##### DATA EXTRACT #####

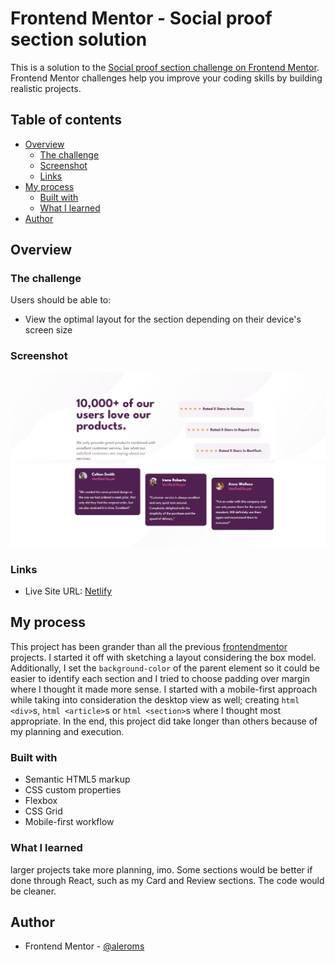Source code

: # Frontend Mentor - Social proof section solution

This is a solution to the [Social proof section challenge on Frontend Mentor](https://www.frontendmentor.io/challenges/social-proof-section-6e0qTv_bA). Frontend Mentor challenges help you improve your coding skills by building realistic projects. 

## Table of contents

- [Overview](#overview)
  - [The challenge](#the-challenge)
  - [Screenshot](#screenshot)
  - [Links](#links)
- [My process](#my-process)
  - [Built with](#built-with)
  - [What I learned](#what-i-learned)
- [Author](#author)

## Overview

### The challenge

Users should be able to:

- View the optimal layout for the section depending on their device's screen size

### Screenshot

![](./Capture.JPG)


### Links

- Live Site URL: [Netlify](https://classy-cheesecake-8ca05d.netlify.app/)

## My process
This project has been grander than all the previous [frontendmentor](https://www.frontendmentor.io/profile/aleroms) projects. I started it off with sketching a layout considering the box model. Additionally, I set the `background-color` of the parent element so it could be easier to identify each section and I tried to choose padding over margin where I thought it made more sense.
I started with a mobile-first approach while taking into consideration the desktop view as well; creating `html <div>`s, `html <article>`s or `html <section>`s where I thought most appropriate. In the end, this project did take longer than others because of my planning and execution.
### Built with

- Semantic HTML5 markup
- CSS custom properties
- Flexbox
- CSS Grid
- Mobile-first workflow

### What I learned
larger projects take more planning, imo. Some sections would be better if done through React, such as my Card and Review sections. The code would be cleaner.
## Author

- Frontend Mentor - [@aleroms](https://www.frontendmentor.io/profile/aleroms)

#####
##### DATA EXTRACT #####

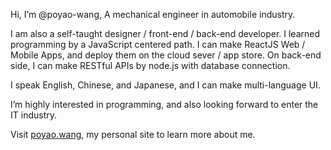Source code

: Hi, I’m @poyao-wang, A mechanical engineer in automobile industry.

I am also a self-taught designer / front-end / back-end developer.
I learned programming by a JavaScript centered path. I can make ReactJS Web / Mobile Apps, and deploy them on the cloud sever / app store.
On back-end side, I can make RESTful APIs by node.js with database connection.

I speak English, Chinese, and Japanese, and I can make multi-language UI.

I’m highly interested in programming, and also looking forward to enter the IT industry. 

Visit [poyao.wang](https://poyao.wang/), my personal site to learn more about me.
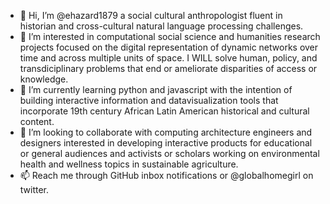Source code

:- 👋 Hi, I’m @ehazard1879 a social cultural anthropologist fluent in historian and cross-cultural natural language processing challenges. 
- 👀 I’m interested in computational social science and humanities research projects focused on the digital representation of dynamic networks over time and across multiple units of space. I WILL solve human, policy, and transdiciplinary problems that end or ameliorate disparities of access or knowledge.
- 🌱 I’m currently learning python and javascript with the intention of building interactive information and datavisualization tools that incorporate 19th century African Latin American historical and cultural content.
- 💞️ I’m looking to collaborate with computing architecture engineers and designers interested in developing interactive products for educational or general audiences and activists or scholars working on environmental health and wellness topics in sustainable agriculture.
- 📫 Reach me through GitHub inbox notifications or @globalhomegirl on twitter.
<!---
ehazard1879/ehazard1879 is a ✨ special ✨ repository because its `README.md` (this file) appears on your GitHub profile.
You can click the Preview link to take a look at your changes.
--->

#####

WHAT NEEDS TO BE DONE: Transcribe the records above from the line holding "### Built with" down to the line holding "- Frontend Mentor", inclusive, without adding anything.

WRITTEN RESPONSE:
### Built with

- Semantic HTML5 markup
- CSS custom properties
- Flexbox
- CSS Grid
- Mobile-first workflow

### What I learned
larger projects take more planning, imo. Some sections would be better if done through React, such as my Card and Review sections. The code would be cleaner.
## Author

- Frontend Mentor - [@aleroms](https://www.frontendmentor.io/profile/aleroms)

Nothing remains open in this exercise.